____ Records for processing

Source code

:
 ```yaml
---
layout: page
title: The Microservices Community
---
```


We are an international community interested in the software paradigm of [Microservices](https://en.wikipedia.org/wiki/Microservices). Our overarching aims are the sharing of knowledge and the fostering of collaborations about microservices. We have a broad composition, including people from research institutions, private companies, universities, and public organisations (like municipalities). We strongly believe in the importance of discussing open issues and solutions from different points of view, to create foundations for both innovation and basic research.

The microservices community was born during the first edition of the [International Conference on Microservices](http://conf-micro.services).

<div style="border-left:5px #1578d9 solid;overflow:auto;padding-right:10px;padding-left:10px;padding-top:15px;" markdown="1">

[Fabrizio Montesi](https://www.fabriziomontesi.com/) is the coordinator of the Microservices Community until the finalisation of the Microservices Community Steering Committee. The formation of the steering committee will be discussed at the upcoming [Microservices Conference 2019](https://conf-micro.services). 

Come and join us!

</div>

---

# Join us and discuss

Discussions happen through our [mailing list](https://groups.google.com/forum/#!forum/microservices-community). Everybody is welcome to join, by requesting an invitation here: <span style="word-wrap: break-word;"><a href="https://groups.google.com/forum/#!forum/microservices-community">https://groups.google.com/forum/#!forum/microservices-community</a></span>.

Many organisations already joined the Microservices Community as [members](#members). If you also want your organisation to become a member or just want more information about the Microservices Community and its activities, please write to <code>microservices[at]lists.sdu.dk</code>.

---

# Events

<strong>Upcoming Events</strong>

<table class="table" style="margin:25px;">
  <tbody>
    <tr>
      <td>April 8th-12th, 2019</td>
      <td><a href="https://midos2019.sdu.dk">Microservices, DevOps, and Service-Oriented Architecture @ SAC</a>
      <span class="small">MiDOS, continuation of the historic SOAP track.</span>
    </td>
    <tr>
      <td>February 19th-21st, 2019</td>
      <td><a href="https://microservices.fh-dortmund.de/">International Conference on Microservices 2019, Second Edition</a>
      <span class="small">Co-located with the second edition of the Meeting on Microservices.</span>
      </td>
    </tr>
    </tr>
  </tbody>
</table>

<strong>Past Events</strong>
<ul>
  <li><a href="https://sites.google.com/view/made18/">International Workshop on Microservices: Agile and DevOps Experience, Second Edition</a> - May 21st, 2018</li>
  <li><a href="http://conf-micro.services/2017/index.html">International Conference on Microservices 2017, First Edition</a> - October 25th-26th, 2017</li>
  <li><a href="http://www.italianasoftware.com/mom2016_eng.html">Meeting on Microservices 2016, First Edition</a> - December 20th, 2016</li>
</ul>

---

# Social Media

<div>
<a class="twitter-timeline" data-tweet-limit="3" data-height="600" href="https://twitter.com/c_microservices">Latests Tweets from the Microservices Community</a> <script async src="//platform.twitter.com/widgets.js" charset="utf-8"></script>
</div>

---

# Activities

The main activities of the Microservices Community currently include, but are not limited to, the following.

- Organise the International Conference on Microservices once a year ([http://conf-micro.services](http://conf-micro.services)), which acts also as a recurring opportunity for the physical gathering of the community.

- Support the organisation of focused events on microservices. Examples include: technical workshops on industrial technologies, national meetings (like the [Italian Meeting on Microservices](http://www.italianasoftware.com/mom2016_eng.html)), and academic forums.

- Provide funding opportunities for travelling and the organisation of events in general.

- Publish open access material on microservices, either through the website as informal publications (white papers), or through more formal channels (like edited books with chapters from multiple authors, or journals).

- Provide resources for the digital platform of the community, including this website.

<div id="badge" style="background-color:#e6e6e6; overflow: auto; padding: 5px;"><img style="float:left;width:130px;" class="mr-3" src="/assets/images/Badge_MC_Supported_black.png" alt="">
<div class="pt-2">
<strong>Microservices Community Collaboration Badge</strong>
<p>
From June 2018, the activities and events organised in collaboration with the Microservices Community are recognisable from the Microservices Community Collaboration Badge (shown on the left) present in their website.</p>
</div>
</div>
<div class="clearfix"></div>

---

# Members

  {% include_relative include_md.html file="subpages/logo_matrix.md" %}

________

**Task to carry out**
Give back, exactly as written, the stretch from the line with "<td>April 8th-12th, 2019</td>" through the line with "The main activities", and no other lines from the records above.

**Output of the task**
      <td>April 8th-12th, 2019</td>
      <td><a href="https://midos2019.sdu.dk">Microservices, DevOps, and Service-Oriented Architecture @ SAC</a>
      <span class="small">MiDOS, continuation of the historic SOAP track.</span>
    </td>
    <tr>
      <td>February 19th-21st, 2019</td>
      <td><a href="https://microservices.fh-dortmund.de/">International Conference on Microservices 2019, Second Edition</a>
      <span class="small">Co-located with the second edition of the Meeting on Microservices.</span>
      </td>
    </tr>
    </tr>
  </tbody>
</table>

<strong>Past Events</strong>
<ul>
  <li><a href="https://sites.google.com/view/made18/">International Workshop on Microservices: Agile and DevOps Experience, Second Edition</a> - May 21st, 2018</li>
  <li><a href="http://conf-micro.services/2017/index.html">International Conference on Microservices 2017, First Edition</a> - October 25th-26th, 2017</li>
  <li><a href="http://www.italianasoftware.com/mom2016_eng.html">Meeting on Microservices 2016, First Edition</a> - December 20th, 2016</li>
</ul>

---

# Social Media

<div>
<a class="twitter-timeline" data-tweet-limit="3" data-height="600" href="https://twitter.com/c_microservices">Latests Tweets from the Microservices Community</a> <script async src="//platform.twitter.com/widgets.js" charset="utf-8"></script>
</div>

---

# Activities

The main activities of the Microservices Community currently include, but are not limited to, the following.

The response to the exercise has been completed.